In this ExploRation, I will demonstrate how to scrape text data from the web with R. This particular example aims to collect a series of State of the Union (SOTU) speeches [1947-present] from http://www.presidency.ucsb.edu/ and write the plain-text contents to disc. The bulk of the work will be done with the recently released rvest package. The scripting will also employ the magrittr package for writing legible code.
To get started first we identify the sub-page ../sou.php that contains the links of interest.
This page contains links to pages in which all of the SOTU addresses. To load that page into R, as a parsed html object we use rvest’s html() function.
Once we have the page, the next step is to identify how to isolate the links that we are interested in from other links on the page. The documentation for the package refers to Selectorgadget a bookmarklet for your browser that allows you to point-and-click your way to identifying either the CSS or XPATH need to get the target html objects.
Activating Selectorgadget, you then click on the html object you want and then see what becomes highlighted. In most cases this will highlight more objects that you want, so then you click again on the object(s) you do not want to isolate. In our case, clicking first the “2013” link in the SOTU listing and then the “Florida 2000” link leaves us with the right objects selected.

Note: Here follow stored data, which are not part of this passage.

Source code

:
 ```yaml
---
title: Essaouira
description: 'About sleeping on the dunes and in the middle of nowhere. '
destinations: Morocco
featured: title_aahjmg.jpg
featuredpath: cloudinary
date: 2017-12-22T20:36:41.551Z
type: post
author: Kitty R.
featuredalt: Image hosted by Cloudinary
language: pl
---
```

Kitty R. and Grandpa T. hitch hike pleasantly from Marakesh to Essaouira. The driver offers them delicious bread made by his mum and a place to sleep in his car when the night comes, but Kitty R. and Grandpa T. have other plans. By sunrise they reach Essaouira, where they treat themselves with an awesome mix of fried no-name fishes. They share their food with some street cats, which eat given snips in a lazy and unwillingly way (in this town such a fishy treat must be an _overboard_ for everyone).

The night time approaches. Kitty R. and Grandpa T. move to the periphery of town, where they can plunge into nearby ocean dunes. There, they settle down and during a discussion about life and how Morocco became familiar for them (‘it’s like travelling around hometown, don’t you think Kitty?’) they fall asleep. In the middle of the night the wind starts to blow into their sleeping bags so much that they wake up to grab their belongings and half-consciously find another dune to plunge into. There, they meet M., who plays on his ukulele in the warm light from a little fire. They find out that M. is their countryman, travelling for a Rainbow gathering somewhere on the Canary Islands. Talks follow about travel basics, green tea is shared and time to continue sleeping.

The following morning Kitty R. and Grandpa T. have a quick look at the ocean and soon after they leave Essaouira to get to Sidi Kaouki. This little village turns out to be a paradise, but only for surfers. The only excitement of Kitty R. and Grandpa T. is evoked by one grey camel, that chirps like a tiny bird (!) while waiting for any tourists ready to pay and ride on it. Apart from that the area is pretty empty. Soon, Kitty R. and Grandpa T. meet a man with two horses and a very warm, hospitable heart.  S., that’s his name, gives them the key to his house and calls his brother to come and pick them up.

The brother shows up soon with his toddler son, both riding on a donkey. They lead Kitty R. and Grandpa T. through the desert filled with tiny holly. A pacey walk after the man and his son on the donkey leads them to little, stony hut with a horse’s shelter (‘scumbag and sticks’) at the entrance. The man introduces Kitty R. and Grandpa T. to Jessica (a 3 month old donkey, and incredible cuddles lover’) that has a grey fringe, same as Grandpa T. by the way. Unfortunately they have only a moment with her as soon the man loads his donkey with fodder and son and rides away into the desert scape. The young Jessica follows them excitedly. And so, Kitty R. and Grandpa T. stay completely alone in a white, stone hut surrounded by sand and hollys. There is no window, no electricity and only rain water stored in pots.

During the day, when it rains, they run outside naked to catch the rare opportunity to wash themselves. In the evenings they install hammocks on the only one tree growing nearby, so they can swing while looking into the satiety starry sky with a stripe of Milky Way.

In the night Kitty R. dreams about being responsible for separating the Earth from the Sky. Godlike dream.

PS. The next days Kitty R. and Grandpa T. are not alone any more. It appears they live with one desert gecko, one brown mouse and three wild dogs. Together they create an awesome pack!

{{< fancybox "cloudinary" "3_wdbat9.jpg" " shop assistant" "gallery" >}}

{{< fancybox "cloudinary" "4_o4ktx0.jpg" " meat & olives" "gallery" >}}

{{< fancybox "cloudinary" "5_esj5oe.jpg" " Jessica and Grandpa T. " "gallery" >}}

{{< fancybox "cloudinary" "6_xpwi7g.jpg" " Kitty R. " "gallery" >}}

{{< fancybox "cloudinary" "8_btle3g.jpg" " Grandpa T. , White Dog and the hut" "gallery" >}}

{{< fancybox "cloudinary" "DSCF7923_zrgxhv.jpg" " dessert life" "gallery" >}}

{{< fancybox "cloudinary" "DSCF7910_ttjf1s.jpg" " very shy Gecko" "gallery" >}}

Now we can return to R, and use the CSS selector ‘.ver12 a’ to get our links. The html_nodes() function gets use the elements we want, but they come html-warts and all. For the URLs we use the html_attr() function and specify that we want the part contained under href (ex. <a href="http://www.presidency.ucsb.edu/ws/index.php?pid=29431">1790</a>). The same basic process is applied to get the link text, but instead we use the html_text() function to get the ‘1790’ part of the previous URL example. Then we combine the results into a data.frame sotu.

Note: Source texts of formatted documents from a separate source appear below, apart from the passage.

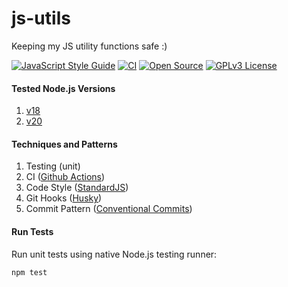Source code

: # js-utils
Keeping my JS utility functions safe :)

[![JavaScript Style Guide](https://img.shields.io/badge/code_style-standard-brightgreen.svg)](https://standardjs.com)
[![CI](https://github.com/ikaromarlon/js-utils/actions/workflows/main.yml/badge.svg?branch=main)](https://github.com/ikaromarlon/js-utils/actions/workflows/main.yml)
[![Open Source](https://badges.frapsoft.com/os/v1/open-source.svg?v=103)](https://opensource.org/)
[![GPLv3 License](https://img.shields.io/badge/License-GPL%20v3-yellow.svg)](https://opensource.org/licenses/)
<!-- [![Coverage Status](https://coveralls.io/repos/github/ikaromarlon/js-utils/badge.svg)](https://coveralls.io/github/ikaromarlon/js-utils) -->

#### Tested Node.js Versions
1. [v18](https://nodejs.org/dist/latest-v18.x/docs/api/)
2. [v20](https://nodejs.org/dist/latest-v20.x/docs/api/)

#### Techniques and Patterns
1. Testing (unit)
2. CI ([Github Actions](https://github.com/features/actions))
3. Code Style ([StandardJS](https://standardjs.com))
4. Git Hooks ([Husky](https://typicode.github.io/husky/))
5. Commit Pattern ([Conventional Commits](https://www.conventionalcommits.org/))

#### Run Tests

Run unit tests using native Node.js testing runner:

```bash
npm test
```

The results look great. We still need to extract only those addresses we are interested in, dates between 1947-2015. To do this we simply use the %in% operator to filter our sotu$links column by the vector 1947:2015.
The next step is to follow each these links, extract the text, and write the text to disc. To keep our files organized, we are going to dynamically generate the file names marking them as either republican or democrat by using the dates that Republicans held the presidency and then append the date. This will result in files with the format: republican-2001.txt.

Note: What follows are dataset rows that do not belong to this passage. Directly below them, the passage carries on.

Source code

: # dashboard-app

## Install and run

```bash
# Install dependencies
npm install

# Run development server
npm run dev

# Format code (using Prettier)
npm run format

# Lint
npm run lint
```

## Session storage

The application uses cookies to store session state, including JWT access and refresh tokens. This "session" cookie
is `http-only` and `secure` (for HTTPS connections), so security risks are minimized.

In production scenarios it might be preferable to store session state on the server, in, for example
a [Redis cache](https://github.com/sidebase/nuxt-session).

First the filter: dates which Republicans were in office.
Now the aim is to loop through each of the links in our sotu data.frame (i.e. the number of rows nrow(sotu)), grabbing the parsed html (html()) and isolating (".displaytext") and extracting the relevant text (html_text). After the text has been scraped then we decide if the text should be marked Republican or Democrat using the previous filter and an ifelse() statement, compile the file name, and write that file to disc.
And that should do it. Looking at our directory we see that the files are now there and in order.
A note is in order on isolating the text on each SOTU page. Selectorgadget is really handy, but in my experience it isn’t fool proof. If you cannot get the highlighting to work, you will need to open up the html page source and do some sleuthing. In Safari on OSX, you will need to enable “Show Develop in menu bar” and then you can choose “Show Web Inspector”. Perusing the html structure you need to use some trial and error to find the CSS selector(s) that work. After some poking around, .displaytext turns out to do the trick.